== Exercise ==
Search the data below for the word "keyboard" and report how many lines contain it. Nothing but the number is needed.
+--
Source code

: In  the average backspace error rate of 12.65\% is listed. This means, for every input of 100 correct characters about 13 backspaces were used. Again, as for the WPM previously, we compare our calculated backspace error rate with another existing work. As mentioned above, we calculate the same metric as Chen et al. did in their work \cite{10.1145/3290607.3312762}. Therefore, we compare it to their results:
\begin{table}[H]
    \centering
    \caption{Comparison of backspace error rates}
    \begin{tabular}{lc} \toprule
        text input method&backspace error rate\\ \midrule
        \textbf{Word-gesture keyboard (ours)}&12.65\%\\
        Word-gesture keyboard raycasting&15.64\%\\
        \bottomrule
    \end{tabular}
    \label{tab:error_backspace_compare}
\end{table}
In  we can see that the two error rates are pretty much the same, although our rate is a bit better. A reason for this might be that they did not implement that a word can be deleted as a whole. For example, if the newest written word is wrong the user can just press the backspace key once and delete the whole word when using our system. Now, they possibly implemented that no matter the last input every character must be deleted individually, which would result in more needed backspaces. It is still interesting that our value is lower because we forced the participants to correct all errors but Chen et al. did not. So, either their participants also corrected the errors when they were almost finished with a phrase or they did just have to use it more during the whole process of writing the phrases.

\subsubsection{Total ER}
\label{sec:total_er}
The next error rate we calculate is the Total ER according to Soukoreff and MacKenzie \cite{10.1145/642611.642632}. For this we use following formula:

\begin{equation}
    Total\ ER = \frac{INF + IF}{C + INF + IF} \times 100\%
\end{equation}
+--
== Exercise output ==
2